_ABOUT THIS TASK_. Look through the material below for "interval". Copy every line that contains it.

_GIVEN DATA_.
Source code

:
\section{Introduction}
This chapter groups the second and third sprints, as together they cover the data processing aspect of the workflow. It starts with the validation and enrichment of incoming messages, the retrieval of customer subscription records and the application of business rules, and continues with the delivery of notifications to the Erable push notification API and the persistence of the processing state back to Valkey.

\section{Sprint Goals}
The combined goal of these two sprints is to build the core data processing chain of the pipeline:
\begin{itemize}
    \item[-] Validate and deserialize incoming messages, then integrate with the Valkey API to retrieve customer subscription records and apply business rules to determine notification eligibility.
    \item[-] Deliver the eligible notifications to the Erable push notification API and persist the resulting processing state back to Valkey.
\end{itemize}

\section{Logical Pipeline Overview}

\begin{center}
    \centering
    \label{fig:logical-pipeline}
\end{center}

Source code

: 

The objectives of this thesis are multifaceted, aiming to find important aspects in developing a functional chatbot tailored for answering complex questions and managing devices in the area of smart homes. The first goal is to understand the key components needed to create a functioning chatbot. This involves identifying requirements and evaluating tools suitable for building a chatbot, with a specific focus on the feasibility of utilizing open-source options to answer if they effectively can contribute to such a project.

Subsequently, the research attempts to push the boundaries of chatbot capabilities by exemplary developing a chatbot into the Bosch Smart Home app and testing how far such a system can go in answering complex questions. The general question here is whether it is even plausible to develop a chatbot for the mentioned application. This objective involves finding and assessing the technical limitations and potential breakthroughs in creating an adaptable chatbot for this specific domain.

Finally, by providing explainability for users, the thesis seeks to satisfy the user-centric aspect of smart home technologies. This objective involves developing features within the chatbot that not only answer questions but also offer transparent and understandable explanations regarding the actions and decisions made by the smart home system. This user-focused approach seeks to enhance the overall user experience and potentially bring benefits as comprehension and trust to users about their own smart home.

--

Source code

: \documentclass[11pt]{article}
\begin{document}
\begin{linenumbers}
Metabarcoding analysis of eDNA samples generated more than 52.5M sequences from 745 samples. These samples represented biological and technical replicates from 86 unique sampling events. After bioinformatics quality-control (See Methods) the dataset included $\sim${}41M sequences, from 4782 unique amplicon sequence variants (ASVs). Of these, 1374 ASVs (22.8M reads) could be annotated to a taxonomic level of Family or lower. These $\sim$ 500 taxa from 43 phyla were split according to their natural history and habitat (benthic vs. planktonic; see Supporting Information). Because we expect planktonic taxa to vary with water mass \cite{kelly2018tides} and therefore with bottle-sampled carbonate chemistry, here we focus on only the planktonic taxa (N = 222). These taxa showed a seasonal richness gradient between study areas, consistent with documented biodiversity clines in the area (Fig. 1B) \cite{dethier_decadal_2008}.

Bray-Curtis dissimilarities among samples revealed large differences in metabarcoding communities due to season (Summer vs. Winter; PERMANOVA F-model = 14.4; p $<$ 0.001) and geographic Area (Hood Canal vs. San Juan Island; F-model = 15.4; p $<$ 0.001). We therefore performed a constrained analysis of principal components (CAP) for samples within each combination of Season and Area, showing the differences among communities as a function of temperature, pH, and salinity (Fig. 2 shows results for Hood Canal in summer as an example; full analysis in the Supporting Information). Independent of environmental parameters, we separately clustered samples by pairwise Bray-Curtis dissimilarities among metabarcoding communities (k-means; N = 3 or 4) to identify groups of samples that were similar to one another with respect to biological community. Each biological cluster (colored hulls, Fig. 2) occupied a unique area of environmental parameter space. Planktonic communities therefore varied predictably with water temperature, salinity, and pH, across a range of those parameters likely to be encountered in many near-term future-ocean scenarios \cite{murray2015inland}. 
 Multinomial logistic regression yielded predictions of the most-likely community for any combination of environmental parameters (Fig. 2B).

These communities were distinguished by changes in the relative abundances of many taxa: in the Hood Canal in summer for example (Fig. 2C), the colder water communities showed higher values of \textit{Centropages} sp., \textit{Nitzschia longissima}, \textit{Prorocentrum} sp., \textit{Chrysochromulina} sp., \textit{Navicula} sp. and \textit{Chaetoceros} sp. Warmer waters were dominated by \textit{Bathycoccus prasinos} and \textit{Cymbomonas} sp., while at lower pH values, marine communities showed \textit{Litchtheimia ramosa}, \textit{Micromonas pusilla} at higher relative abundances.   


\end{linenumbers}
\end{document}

...

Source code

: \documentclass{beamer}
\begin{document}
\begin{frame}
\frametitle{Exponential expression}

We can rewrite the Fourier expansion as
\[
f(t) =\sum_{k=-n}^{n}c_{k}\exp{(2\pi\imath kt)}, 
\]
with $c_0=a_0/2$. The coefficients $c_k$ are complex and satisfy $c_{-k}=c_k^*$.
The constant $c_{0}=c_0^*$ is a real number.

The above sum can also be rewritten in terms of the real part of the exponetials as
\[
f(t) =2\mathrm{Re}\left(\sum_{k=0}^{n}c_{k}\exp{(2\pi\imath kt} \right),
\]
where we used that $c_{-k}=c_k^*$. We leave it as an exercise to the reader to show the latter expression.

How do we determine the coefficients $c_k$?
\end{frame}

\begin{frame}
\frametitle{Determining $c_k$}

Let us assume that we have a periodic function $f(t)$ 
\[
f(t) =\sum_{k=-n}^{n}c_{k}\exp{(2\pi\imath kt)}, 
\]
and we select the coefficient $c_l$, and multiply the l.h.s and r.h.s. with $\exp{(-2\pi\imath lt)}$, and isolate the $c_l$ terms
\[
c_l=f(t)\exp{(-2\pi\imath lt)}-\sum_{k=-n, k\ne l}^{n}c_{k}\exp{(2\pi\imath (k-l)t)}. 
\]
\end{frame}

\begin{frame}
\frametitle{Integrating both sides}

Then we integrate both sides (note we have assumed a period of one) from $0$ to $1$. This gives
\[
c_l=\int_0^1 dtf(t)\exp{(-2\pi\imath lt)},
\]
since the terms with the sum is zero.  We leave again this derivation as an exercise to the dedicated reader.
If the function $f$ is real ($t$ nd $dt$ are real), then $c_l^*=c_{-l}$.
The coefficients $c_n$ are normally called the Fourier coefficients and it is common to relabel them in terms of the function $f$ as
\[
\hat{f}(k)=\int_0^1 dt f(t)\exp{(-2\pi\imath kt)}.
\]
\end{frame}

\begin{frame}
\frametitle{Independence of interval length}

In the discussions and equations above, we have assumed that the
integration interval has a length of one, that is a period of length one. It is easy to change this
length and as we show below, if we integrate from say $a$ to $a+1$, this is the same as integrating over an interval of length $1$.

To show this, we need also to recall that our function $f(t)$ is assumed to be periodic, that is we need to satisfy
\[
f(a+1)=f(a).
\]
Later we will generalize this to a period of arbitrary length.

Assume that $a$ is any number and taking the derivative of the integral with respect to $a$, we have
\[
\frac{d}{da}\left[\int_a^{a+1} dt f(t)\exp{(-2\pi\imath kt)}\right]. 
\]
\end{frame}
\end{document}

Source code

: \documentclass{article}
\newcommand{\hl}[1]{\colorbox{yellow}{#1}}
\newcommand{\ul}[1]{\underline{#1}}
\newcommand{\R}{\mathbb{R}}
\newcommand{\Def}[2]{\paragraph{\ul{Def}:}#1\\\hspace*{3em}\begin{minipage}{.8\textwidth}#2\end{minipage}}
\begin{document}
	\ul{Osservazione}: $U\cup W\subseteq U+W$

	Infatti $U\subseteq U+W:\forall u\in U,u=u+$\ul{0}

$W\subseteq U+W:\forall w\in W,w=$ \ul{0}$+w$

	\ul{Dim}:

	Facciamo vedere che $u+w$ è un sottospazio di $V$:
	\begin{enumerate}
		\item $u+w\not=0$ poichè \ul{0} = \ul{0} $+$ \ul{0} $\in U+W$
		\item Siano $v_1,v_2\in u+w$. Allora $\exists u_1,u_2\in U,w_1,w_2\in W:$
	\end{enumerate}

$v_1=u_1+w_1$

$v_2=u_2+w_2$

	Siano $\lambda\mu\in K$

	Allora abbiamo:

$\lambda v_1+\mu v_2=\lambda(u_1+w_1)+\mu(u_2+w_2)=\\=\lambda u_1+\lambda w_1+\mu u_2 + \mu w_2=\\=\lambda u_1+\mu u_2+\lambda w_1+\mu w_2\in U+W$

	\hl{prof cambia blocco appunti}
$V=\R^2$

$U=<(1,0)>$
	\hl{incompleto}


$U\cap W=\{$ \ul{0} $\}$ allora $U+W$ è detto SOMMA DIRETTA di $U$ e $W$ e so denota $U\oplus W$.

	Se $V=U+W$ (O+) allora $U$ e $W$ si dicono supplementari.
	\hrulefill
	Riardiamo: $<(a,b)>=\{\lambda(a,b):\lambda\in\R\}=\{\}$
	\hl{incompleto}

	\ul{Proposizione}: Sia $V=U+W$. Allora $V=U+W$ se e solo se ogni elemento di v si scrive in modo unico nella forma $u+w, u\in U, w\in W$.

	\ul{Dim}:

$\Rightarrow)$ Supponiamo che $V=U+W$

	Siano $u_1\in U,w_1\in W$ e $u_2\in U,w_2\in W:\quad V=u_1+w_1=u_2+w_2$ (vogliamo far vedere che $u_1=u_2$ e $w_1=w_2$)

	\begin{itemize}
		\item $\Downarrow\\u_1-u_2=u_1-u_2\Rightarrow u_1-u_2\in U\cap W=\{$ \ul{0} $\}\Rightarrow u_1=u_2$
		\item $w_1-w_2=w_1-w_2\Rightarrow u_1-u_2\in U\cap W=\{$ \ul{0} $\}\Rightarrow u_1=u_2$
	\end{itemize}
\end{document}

_SOLUTION TO THIS EXERCISE_.
\frametitle{Independence of interval length}
integration interval has a length of one, that is a period of length one. It is easy to change this
length and as we show below, if we integrate from say $a$ to $a+1$, this is the same as integrating over an interval of length $1$.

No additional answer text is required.